# Some Photography I have been upto latley (non-fish)



## Fire-Eel-Man (Feb 13, 2011)

*From Boundary bay!!
Short Eared owl....*









*Juvi Redtail Hawk....*









*Female Norther Harrier.....*









*Juvi Bald Eagle..... *









*Peregrine Falcon.....*








*Hope you like just a few from this winter at Boundary Bay......*


----------



## neven (May 15, 2010)

Damn man, my father would be drooling here... he's a huge bird watching fan


----------



## Fire-Eel-Man (Feb 13, 2011)

*Thank you... it started out as a hobby now it has become a passion......*


----------



## King-eL (Apr 21, 2010)

Nice! I love raptors! I love your sig too.Lol! Now lets see some of those new monster fish.


----------



## Johnnyfishtanks (Apr 21, 2010)

wicked keep up the nice pics


----------



## JUICE (Jan 4, 2020)

i love birds of prey , i almost get into accidents when i spot them while driving ..lol


----------



## spit.fire (Jan 3, 2011)

you should come out to abbotsford if you wanna get some pictures of eagles, i had 10 bald eagles sitting in my yard the other day


----------



## BullDog (Apr 21, 2010)

Great pictures!
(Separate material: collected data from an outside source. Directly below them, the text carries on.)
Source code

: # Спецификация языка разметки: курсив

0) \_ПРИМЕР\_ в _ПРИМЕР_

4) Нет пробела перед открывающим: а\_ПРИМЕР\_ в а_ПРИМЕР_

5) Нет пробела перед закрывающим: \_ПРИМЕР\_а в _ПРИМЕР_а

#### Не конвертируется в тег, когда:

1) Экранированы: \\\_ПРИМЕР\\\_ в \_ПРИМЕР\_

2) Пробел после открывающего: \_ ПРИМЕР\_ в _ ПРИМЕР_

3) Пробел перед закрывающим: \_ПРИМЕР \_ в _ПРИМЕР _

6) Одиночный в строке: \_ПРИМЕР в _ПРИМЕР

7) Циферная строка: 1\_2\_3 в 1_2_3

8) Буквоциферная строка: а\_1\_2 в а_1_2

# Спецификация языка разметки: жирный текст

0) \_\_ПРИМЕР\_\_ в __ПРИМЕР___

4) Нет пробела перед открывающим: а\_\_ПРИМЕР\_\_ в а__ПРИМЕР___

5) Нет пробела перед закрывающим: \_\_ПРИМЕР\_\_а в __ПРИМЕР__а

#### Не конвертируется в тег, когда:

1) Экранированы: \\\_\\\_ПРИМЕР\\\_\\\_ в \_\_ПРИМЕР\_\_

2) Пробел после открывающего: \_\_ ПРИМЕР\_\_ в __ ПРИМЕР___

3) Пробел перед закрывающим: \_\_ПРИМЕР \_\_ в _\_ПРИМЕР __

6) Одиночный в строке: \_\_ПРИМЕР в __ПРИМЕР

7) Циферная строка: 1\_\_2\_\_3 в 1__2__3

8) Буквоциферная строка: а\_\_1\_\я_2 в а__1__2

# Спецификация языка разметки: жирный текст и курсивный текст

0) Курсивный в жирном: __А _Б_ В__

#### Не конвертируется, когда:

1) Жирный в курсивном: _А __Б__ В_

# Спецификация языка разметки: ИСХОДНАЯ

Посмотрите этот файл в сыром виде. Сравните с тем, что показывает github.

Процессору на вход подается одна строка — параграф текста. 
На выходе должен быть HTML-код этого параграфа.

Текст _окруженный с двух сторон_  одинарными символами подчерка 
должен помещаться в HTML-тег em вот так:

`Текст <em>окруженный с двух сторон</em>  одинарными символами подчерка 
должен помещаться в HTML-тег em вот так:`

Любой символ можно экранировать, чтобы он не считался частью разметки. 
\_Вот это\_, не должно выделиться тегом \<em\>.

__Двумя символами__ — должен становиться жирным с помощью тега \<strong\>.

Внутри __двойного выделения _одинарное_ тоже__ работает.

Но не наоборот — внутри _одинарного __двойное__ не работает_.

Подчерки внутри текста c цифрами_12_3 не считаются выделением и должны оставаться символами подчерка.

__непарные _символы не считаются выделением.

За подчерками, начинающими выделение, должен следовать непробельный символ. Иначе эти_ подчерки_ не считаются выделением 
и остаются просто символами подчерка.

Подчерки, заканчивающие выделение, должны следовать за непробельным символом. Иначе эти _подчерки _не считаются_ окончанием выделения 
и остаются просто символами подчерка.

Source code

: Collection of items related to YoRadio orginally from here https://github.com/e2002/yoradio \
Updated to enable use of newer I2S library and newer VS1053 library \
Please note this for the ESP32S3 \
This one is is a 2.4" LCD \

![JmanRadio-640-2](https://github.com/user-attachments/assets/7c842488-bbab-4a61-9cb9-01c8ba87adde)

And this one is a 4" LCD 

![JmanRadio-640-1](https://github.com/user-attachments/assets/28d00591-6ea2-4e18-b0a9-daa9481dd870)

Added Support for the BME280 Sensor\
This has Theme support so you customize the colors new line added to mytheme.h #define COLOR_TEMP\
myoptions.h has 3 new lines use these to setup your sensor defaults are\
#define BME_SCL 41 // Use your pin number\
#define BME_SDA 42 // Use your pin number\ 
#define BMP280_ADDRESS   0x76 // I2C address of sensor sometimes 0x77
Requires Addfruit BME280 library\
I love the one of the peregrine falcon looking down on you


----------



## Mferko (Jun 8, 2010)

wow fantastic pictures, makes me want to go down to boundary bay hehe


----------



## Fire-Eel-Man (Feb 13, 2011)

*Thanks everyone yes last time I was there we counted over 500 eagles at Boundary bay... I travel all over Vancouver hand have photographed 189 different species of birds so far and 4 different Owls already this year *

*(King-el need to get a new tank before the monsters start LOL this week some time...............)*


----------



## gmachine19 (Apr 21, 2010)

Man lucky you to spot so many of them. I'm still waiting for spring to get some pics. Here is a picture of a bald eagle that's staring me down last summer 

















And this one is a juvie last summer when I was crabbing. It manage to snatch some chicken wing crabbers use for bait.









Sorry for high jacking your thread


----------